Exhibit 3.1
CERTIFICATE OF AMENDMENT
TO
AMENDED AND RESTATED
CERTIFICATE OF INCORPORATION
OF
SENSEI BIOTHERAPEUTICS, INC.
Sensei Biotherapeutics, Inc. (the Company), a corporation organized and existing under and by virtue of the General
Corporation Law of the State of Delaware (the DGCL), does hereby certify that:
FIRST: The
name of this corporation is Sensei Biotherapeutics, Inc., and the date on which the Certificate of Incorporation of this corporation was originally filed with the Secretary of State of the State of Delaware on December 1, 2017, under the name
PPI Holdings, Inc. The Certificate of Incorporation was amended and restated by an Amended and Restated Certificate of Incorporation on December 29, 2020 and on February 8, 2021.

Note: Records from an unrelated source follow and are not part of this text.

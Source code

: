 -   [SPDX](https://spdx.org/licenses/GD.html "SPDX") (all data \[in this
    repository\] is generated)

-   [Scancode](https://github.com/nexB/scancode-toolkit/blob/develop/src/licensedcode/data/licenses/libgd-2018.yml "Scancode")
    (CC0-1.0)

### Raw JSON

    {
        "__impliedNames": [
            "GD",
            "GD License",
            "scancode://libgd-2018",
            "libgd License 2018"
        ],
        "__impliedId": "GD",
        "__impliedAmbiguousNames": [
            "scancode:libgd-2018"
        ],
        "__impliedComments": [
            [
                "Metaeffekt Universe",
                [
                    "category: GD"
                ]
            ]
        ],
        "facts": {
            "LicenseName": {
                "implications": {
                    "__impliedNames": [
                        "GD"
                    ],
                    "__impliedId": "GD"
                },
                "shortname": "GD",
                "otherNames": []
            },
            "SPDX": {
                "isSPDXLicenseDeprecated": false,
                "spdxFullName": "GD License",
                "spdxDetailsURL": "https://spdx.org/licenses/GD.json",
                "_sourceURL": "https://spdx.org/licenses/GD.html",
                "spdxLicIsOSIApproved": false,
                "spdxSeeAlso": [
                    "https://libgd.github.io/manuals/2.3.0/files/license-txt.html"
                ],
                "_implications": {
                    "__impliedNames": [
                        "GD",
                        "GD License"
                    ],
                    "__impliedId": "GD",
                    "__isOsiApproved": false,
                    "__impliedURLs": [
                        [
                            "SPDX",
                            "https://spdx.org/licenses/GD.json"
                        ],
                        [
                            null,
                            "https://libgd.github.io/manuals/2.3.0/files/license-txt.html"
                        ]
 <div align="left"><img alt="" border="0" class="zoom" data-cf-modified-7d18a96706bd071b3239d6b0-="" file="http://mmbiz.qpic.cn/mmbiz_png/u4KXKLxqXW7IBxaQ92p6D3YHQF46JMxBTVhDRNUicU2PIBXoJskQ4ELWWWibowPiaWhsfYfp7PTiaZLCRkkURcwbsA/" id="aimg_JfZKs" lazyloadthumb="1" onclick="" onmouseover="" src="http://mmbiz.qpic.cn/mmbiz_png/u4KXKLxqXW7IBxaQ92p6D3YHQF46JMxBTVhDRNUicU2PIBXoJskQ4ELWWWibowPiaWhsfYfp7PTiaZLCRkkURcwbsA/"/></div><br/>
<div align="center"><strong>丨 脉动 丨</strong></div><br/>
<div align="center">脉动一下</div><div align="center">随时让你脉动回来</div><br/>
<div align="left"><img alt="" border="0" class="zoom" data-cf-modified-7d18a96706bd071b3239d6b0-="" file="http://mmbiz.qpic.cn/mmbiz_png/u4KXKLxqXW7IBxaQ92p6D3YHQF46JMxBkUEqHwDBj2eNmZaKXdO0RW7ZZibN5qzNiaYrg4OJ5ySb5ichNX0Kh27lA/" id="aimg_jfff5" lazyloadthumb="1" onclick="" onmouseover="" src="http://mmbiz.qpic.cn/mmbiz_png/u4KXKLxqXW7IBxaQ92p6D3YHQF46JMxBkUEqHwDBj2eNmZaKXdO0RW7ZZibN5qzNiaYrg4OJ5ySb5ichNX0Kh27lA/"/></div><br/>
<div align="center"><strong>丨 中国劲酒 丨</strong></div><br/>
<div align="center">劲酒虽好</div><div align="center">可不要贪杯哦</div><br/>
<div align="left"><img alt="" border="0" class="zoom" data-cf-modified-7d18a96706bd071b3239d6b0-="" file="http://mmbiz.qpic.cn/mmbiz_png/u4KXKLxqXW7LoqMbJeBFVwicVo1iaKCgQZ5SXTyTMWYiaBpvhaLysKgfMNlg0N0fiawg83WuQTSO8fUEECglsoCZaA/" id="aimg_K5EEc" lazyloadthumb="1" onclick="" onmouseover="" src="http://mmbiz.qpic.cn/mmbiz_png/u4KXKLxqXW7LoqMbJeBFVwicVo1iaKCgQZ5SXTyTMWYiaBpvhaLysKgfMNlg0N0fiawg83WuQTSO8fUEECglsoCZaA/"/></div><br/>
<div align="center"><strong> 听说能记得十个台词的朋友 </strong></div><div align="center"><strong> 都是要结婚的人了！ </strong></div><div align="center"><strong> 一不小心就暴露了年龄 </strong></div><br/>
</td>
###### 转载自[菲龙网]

SECOND: The Board of Directors of the Company (the Board), acting in accordance with the
provisions of Sections 141 and 242 of the DGCL, adopted resolutions amending its Certificate of Incorporation (the Certificate of Incorporation), as follows:
Effective as of the effective time of 5:00 p.m., Eastern Time, on June 16, 2025 (the Effective Time), each
twenty (20) shares of the Companys Common Stock, par value $0.0001 per share, issued and outstanding immediately prior to the Effective Time shall, automatically and without any action on the part of the Company or the respective holders
thereof, be combined into one (1) share of Common Stock without increasing or decreasing the par value of each share of Common Stock (the Reverse Split); provided, however, no fractional shares of Common Stock shall be
issued as a result of the Reverse Split and, in lieu thereof, upon receipt after the Effective Time by the exchange agent selected by the Company of a properly completed and duly executed transmittal letter and, where shares are held in certificated
form, the surrender of the stock certificate(s) formerly representing shares of pre-Reverse Split Common Stock, any stockholder who would otherwise be entitled to a fractional share of post-Reverse Split
Common Stock as a result of the Reverse Split, following the Effective Time (after taking into account all fractional shares of post-Reverse Split Common Stock otherwise issuable to such stockholder), shall be entitled to receive a cash payment
(without interest) equal to the fractional share of post-Reverse Split Common Stock to which such stockholder would otherwise be entitled multiplied by the average of the closing sales prices of a share of the Companys Common Stock (as
adjusted to give effect to the Reverse Split) on The Nasdaq Stock Market for each of the five (5) consecutive trading days immediately preceding the date this Certificate of Amendment is filed with the Secretary of State of the State of
Delaware. Each stock certificate that, immediately prior to the Effective Time, represented shares of pre-Reverse Split Common Stock shall, from and after the Effective Time, automatically and without any
action on the part of the Company or the respective holders thereof, represent that number of whole shares of post-Reverse Split Common Stock into which the shares of pre-Reverse Split Common Stock represented
by such certificate shall have been combined (as well as the right to receive cash in lieu of any fractional shares of post-Reverse Split Common Stock as set forth above; provided, however, that each holder of record of a certificate that
represented shares of pre-Reverse Split Common Stock shall receive, upon surrender of such certificate, a new certificate representing the number of whole shares of post-Reverse Split Common Stock into which
the shares of pre-Reverse Split Common Stock represented by such certificate shall have been combined pursuant to the Reverse Split, as well as any cash in lieu of fractional shares of post-Reverse Split
Common Stock to which such holder may be entitled as set forth above. The Reverse Split shall be effected on a record holder-by-record holder basis, such that any
fractional shares of post-Reverse Split Common Stock resulting from the Reverse Split and held by a single record holder shall be aggregated.